The Trial of Roger Casement, released in comic book form by Fionnuala Doran, focuses on the life and struggles of the celebrated humanitarian and Irish revolutionary who is believed to have been an inspiration for Joseph Conrad's Heart of Darkness.

He first came to prominence for exposing the atrocities of Belgium's King Leopold II in the Congo Free State in his 1904 Casement Report and was knighted for his services in 1911.

However, Casement became enamoured with the Irish independence movement and the book focusses on his efforts to gain German support for an independent Ireland and his subsequent arrest in County Kerry.

Casement was publicly outed by the release and circulation of his private diaries – what became known as The Black Diaries – after his arrest.

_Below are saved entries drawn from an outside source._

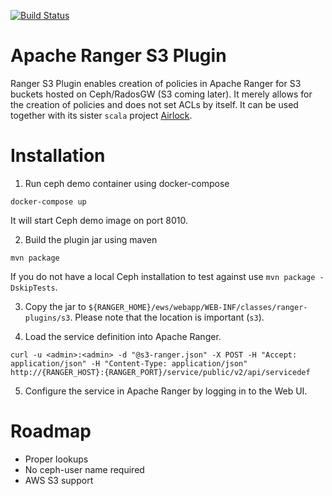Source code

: [![Build Status](https://travis-ci.org/ing-bank/apache-ranger-s3-plugin.svg?branch=master)](https://travis-ci.org/ing-bank/apache-ranger-s3-plugin)

# Apache Ranger S3 Plugin

Ranger S3 Plugin enables creation of policies in Apache Ranger for S3 buckets hosted on Ceph/RadosGW (S3 coming later). 
It merely allows for the creation of policies and does not set ACLs by itself. It can be used together with its sister 
`scala` project [Airlock](https://github.com/ing-bank/airlock).

# Installation

1. Run ceph demo container using docker-compose
```
docker-compose up
```
It will start Ceph demo image on port 8010. 

2. Build the plugin jar using maven 
```
mvn package
``` 
If you do not have a local Ceph installation to test against use `mvn package -DskipTests`.

3. Copy the jar to `${RANGER_HOME}/ews/webapp/WEB-INF/classes/ranger-plugins/s3`. Please note that the location
is important (`s3`). 

4. Load the service definition into Apache Ranger. 
```
curl -u <admin>:<admin> -d "@s3-ranger.json" -X POST -H "Accept: application/json" -H "Content-Type: application/json" 
http://{RANGER_HOST}:{RANGER_PORT}/service/public/v2/api/servicedef
```
5. Configure the service in Apache Ranger by logging in to the Web UI.

# Roadmap

* Proper lookups
* No ceph-user name required
* AWS S3 support
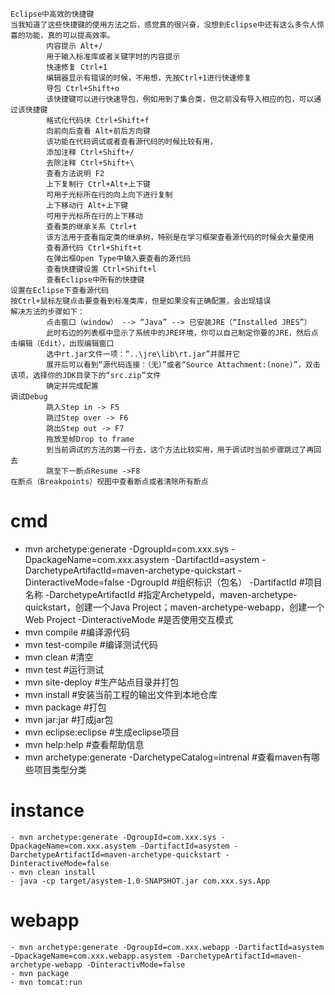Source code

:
 ```
Eclipse中高效的快捷键
当我知道了这些快捷键的使用方法之后，感觉真的很兴奋，没想到Eclipse中还有这么多令人惊喜的功能，真的可以提高效率。
        内容提示 Alt+/
        用于输入标准库或者关键字时的内容提示
        快速修复 Ctrl+1
        编辑器显示有错误的时候，不用想，先按Ctrl+1进行快速修复
        导包 Ctrl+Shift+o
        该快捷键可以进行快速导包，例如用到了集合类，但之前没有导入相应的包，可以通过该快捷键
        格式化代码块 Ctrl+Shift+f
        向前向后查看 Alt+前后方向键
        该功能在代码调试或者查看源代码的时候比较有用，
        添加注释 Ctrl+Shift+/
        去除注释 Ctrl+Shift+\
        查看方法说明 F2
        上下复制行 Ctrl+Alt+上下键
        可用于光标所在行的向上向下进行复制
        上下移动行 Alt+上下键
        可用于光标所在行的上下移动
        查看类的继承关系 Ctrl+t
        该方法用于查看指定类的继承树，特别是在学习框架查看源代码的时候会大量使用
        查看源代码 Ctrl+Shift+t
        在弹出框Open Type中输入要查看的源代码
        查看快捷键设置 Ctrl+Shift+l
        查看Eclipse中所有的快捷键
设置在Eclipse下查看源代码
按Ctrl+鼠标左键点击要查看到标准类库，但是如果没有正确配置，会出现错误
解决方法的步骤如下：
        点击窗口（window） --> “Java” --> 已安装JRE（“Installed JRES”）
        此时右边的列表框中显示了系统中的JRE环境，你可以自己制定你要的JRE，然后点击编辑（Edit），出现编辑窗口
        选中rt.jar文件一项：“..\jre\lib\rt.jar”并展开它
        展开后可以看到“源代码连接：（无）”或者“Source Attachment:(none)”，双击该项，选择你的JDK目录下的“src.zip”文件
        确定并完成配置
调试Debug
        跳入Step in -> F5
        跳过Step over -> F6
        跳出Step out -> F7
        拖放至帧Drop to frame
        到当前调试的方法的第一行去，这个方法比较实用，用于调试时当前步骤跳过了再回去
        跳至下一断点Resume ->F8
在断点（Breakpoints）视图中查看断点或者清除所有断点
```

# cmd
- mvn archetype:generate -DgroupId=com.xxx.sys -DpackageName=com.xxx.asystem -DartifactId=asystem -DarchetypeArtifactId=maven-archetype-quickstart -DinteractiveMode=false
  -DgroupId #组织标识（包名）
  -DartifactId #项目名称
  -DarchetypeArtifactId #指定ArchetypeId，maven-archetype-quickstart，创建一个Java Project；maven-archetype-webapp，创建一个Web Project
  -DinteractiveMode #是否使用交互模式
- mvn compile #编译源代码
- mvn test-compile #编译测试代码
- mvn clean #清空
- mvn test #运行测试
- mvn site-deploy #生产站点目录并打包
- mvn install #安装当前工程的输出文件到本地仓库
- mvn package #打包
- mvn jar:jar #打成jar包
- mvn eclipse:eclipse #生成eclipse项目
- mvn help:help #查看帮助信息
- mvn archetype:generate -DarchetypeCatalog=intrenal #查看maven有哪些项目类型分类

# instance
```
- mvn archetype:generate -DgroupId=com.xxx.sys -DpackageName=com.xxx.asystem -DartifactId=asystem -DarchetypeArtifactId=maven-archetype-quickstart -DinteractiveMode=false
- mvn clean install
- java -cp target/asystem-1.0-SNAPSHOT.jar com.xxx.sys.App
```
# webapp
```
- mvn archetype:generate -DgroupId=com.xxx.webapp -DartifactId=asystem -DpackageName=com.xxx.webapp.asystem -DarchetypeArtifactId=maven-archetype-webapp -DinteractivMode=false
- mvn package
- mvn tomcat:run
```
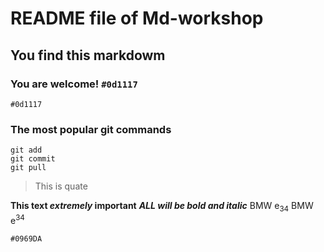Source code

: # README file of Md-workshop
## You find this markdowm
### You are welcome! `#0d1117`
`#0d1117`
### The most popular git commands 
```
git add
git commit
git pull
```
> This is quate

**This text _extremely_ important**
***ALL will be bold and italic***
BMW e<sub>34</sub>
BMW e<sup>34</sup>

`#0969DA`
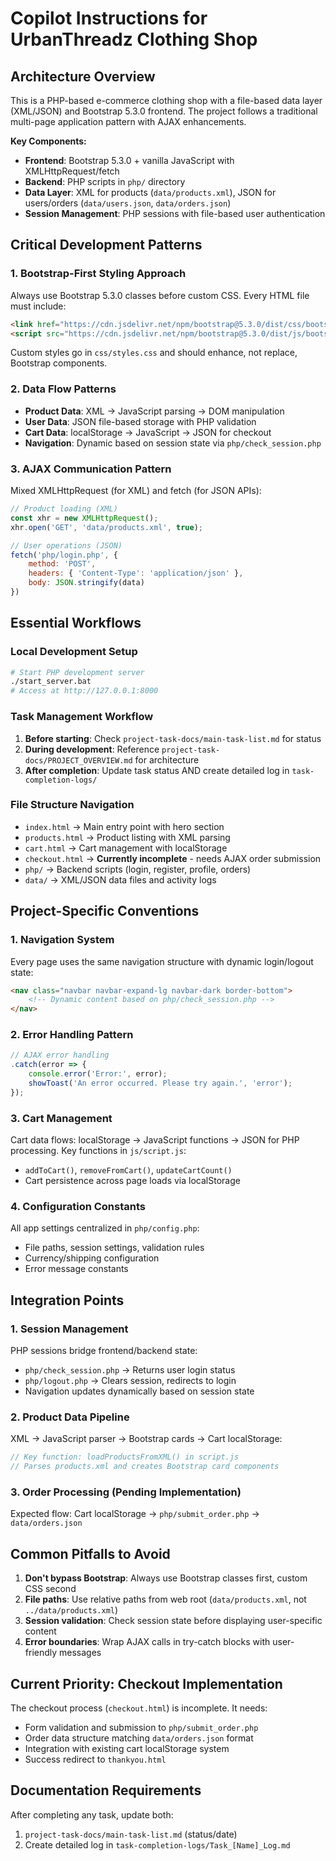 # Copilot Instructions for UrbanThreadz Clothing Shop

## Architecture Overview

This is a PHP-based e-commerce clothing shop with a file-based data layer (XML/JSON) and Bootstrap 5.3.0 frontend. The project follows a traditional multi-page application pattern with AJAX enhancements.

**Key Components:**
- **Frontend**: Bootstrap 5.3.0 + vanilla JavaScript with XMLHttpRequest/fetch
- **Backend**: PHP scripts in `php/` directory  
- **Data Layer**: XML for products (`data/products.xml`), JSON for users/orders (`data/users.json`, `data/orders.json`)
- **Session Management**: PHP sessions with file-based user authentication

## Critical Development Patterns

### 1. Bootstrap-First Styling Approach
Always use Bootstrap 5.3.0 classes before custom CSS. Every HTML file must include:
```html
<link href="https://cdn.jsdelivr.net/npm/bootstrap@5.3.0/dist/css/bootstrap.min.css" rel="stylesheet">
<script src="https://cdn.jsdelivr.net/npm/bootstrap@5.3.0/dist/js/bootstrap.bundle.min.js"></script>
```
Custom styles go in `css/styles.css` and should enhance, not replace, Bootstrap components.

### 2. Data Flow Patterns
- **Product Data**: XML → JavaScript parsing → DOM manipulation
- **User Data**: JSON file-based storage with PHP validation
- **Cart Data**: localStorage → JavaScript → JSON for checkout
- **Navigation**: Dynamic based on session state via `php/check_session.php`

### 3. AJAX Communication Pattern
Mixed XMLHttpRequest (for XML) and fetch (for JSON APIs):
```javascript
// Product loading (XML)
const xhr = new XMLHttpRequest();
xhr.open('GET', 'data/products.xml', true);

// User operations (JSON)
fetch('php/login.php', {
    method: 'POST',
    headers: { 'Content-Type': 'application/json' },
    body: JSON.stringify(data)
})
```

## Essential Workflows

### Local Development Setup
```bash
# Start PHP development server
./start_server.bat
# Access at http://127.0.0.1:8000
```

### Task Management Workflow
1. **Before starting**: Check `project-task-docs/main-task-list.md` for status
2. **During development**: Reference `project-task-docs/PROJECT_OVERVIEW.md` for architecture
3. **After completion**: Update task status AND create detailed log in `task-completion-logs/`

### File Structure Navigation
- `index.html` → Main entry point with hero section
- `products.html` → Product listing with XML parsing
- `cart.html` → Cart management with localStorage
- `checkout.html` → **Currently incomplete** - needs AJAX order submission
- `php/` → Backend scripts (login, register, profile, orders)
- `data/` → XML/JSON data files and activity logs

## Project-Specific Conventions

### 1. Navigation System
Every page uses the same navigation structure with dynamic login/logout state:
```html
<nav class="navbar navbar-expand-lg navbar-dark border-bottom">
    <!-- Dynamic content based on php/check_session.php -->
</nav>
```

### 2. Error Handling Pattern
```javascript
// AJAX error handling
.catch(error => {
    console.error('Error:', error);
    showToast('An error occurred. Please try again.', 'error');
});
```

### 3. Cart Management
Cart data flows: localStorage → JavaScript functions → JSON for PHP processing.
Key functions in `js/script.js`:
- `addToCart()`, `removeFromCart()`, `updateCartCount()`
- Cart persistence across page loads via localStorage

### 4. Configuration Constants
All app settings centralized in `php/config.php`:
- File paths, session settings, validation rules
- Currency/shipping configuration
- Error message constants

## Integration Points

### 1. Session Management
PHP sessions bridge frontend/backend state:
- `php/check_session.php` → Returns user login status
- `php/logout.php` → Clears session, redirects to login
- Navigation updates dynamically based on session state

### 2. Product Data Pipeline
XML → JavaScript parser → Bootstrap cards → Cart localStorage:
```javascript
// Key function: loadProductsFromXML() in script.js
// Parses products.xml and creates Bootstrap card components
```

### 3. Order Processing (Pending Implementation)
Expected flow: Cart localStorage → `php/submit_order.php` → `data/orders.json`

## Common Pitfalls to Avoid

1. **Don't bypass Bootstrap**: Always use Bootstrap classes first, custom CSS second
2. **File paths**: Use relative paths from web root (`data/products.xml`, not `../data/products.xml`)
3. **Session validation**: Check session state before displaying user-specific content
4. **Error boundaries**: Wrap AJAX calls in try-catch blocks with user-friendly messages

## Current Priority: Checkout Implementation
The checkout process (`checkout.html`) is incomplete. It needs:
- Form validation and submission to `php/submit_order.php`
- Order data structure matching `data/orders.json` format
- Integration with existing cart localStorage system
- Success redirect to `thankyou.html`

## Documentation Requirements
After completing any task, update both:
1. `project-task-docs/main-task-list.md` (status/date)
2. Create detailed log in `task-completion-logs/Task_[Name]_Log.md`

The 120 page novel pictures his interrogation, his incarceration in the Tower of London and his time in the dock at the Old Bailey.

The novel also highlights several other serious subject areas such as LGBT history, the struggle for acceptance and the treatment of the oppressed and disadvantaged by western powers.

Ms Doran said: “Roger Casement is a fascinating character, he was, in turn, a humanitarian, a revolutionary and then denounced as a traitor.

“He has now become an icon for LGBT Ireland following the gay marriage vote of 2015."

Ms Doran is a graduate of the Royal College of Art in London and won the British Library’s Comics Unmasked competition in 2014.

She is a lecturer on Teesside University's degree course on comics, graphic novels and sequential art.

The Trial of Roger Casement will be published by SelfMadeHero in September.